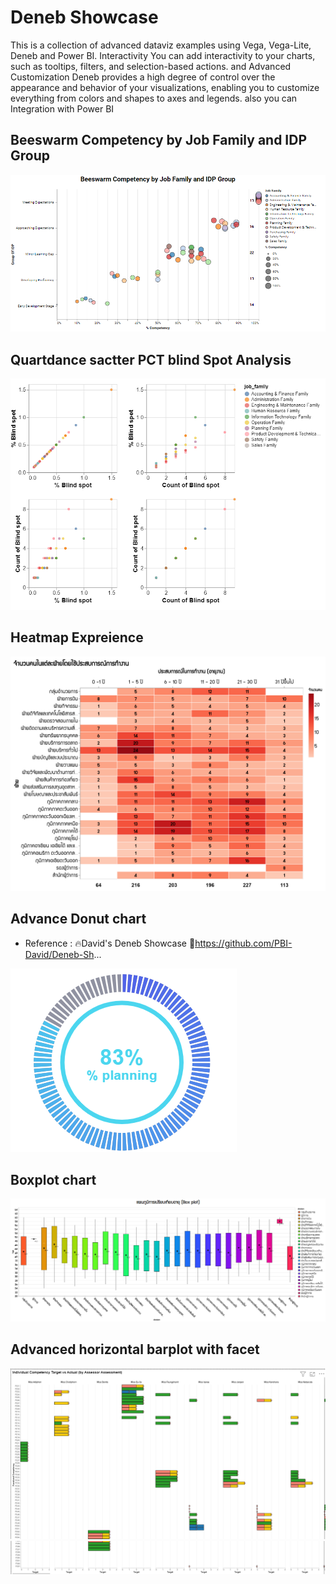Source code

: # Deneb Showcase 

This is a collection of advanced dataviz examples using Vega, Vega-Lite, Deneb and Power BI. Interactivity You can add interactivity to your charts, such as tooltips, filters, and selection-based actions.
and Advanced Customization Deneb provides a high degree of control over the appearance and behavior of your visualizations, enabling you to customize everything from colors and shapes to axes and legends. also you can
Integration with Power BI

 
 ## Beeswarm Competency by Job Family and IDP Group
 
![image all](https://github.com/Patipat-Panyasukum/Deneb-Showcase-Chart/blob/main/Beeswarm%20Chart/Beeswarm%20Competency%20Chart.PNG?raw=true)


## Quartdance sactter PCT blind Spot Analysis

![image all](https://github.com/Patipat-Panyasukum/Deneb-Showcase-Chart/blob/main/Bubble%20plot/Quart%20sactter%20blind%20Spot%20Analysis.PNG?raw=true)


## Heatmap Expreience
  
![image all](https://github.com/Patipat-Panyasukum/Deneb-Showcase-Chart/blob/main/Advanecd%20Heatmap/Heatmap_tenure.png?raw=true)

## Advance Donut chart
- Reference : 🔥David's Deneb Showcase
  🔗https://github.com/PBI-David/Deneb-Sh...

![image all](https://github.com/Patipat-Panyasukum/Deneb-Showcase-Chart/blob/main/Donut%20Chart/Deneb_Donut.PNG)


## Boxplot chart

![image all](https://github.com/Patipat-Panyasukum/Deneb-Showcase-Chart/blob/main/Boxplot%20Chart/Boxplot%20Chart.PNG)


## Advanced horizontal barplot with facet

![image all](https://github.com/Patipat-Panyasukum/Deneb-Showcase-Chart/blob/main/ADVANCED%20Bar%20Chart/Facet%20Bar%20chart%20Compare%20Actual%20vs%20Target.PNG?raw=true)
![image all](https://github.com/Patipat-Panyasukum/Deneb-Showcase-Chart/blob/main/ADVANCED%20Bar%20Chart/2.PNG?raw=true)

-- Task prompt --
Only one thing is wanted in reply: the number of lines in the entries that hold the string "David".

-- Exercise response --
2